AT&T (NYSE: T), Deutsche Telekom, Equinix, SK Telecom and Verizon (NYSE: VZ) have joined the Open Compute Project (OCP)  in an effort to drive the organization's new Telco Project focused on data center technologies.

Designed as an open forum, OCP's Telco Project is focused on advancing a number of objectives such as communicating telco technical requirements effectively to the OCP community, strengthening the OCP ecosystem to address the deployment and operational needs of telcos, and bringing OCP innovations to telco data center infrastructure for increased cost-savings and agility.

Developing data center specifications is nothing new for OCP since it's something the project has been working on since forming in 2011.

OCP said it is seeing momentum around open source contributions for networking, servers, storage, and Open Rack. Just in the past two months, OCP said it saw the acceptance of new OCP switches from Mellanox, Accton, and Inventec just in the past two months, along with an open TOR network switch from Facebook called Wedge.

Leveraging what it learned from its previous efforts, OCP's Telco Project is an open forum that will look at three common objectives: communicating telco requirements to the OCP community; strengthening the OCP ecosystem to address the deployment and operational needs of telcos; and  bringing OCP innovations to telco data center infrastructure for increased cost-savings and agility.

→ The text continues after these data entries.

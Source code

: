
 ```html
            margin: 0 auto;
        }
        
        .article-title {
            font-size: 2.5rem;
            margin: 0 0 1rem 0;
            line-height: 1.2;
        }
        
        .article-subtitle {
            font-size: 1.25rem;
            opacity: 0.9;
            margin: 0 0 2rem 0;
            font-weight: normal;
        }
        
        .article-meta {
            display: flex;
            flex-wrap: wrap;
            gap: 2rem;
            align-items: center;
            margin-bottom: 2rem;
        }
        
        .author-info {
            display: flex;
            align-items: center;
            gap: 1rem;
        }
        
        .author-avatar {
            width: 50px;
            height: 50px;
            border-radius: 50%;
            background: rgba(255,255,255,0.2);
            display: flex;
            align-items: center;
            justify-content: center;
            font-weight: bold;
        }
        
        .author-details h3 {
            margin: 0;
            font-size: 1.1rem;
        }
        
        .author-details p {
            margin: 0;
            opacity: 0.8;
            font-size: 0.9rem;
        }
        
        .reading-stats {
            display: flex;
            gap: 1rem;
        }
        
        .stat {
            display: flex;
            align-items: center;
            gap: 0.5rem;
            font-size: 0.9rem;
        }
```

Being able to attract AT&T, Deutsche Telekom, EE, SK Telecom, and Verizon is key as these service providers are driving more virtual services into the marketplace based on software-based network elements.

Take AT&T, for instance. The service provider has set an aggressive plan to virtualize 75 percent of its network functions by 2020.

Leveraging emerging technologies like NFV and SDN, AT&T has been providing new virtual services to its business customers like its on-demand Ethernet service, one that has attracted over 275 customers. The network on demand services are resonating with customers like the Fort Worth, Texas, school district, which is using AT&T's network provisioning portal to reduce bandwidth to their schools when classes are not in session for the summer and then increasing the bandwidth when school starts again. 

Andre Fuetsch, SVP of architecture and design for AT&T, said "we need to move to a model of sophisticated software running on commodity hardware."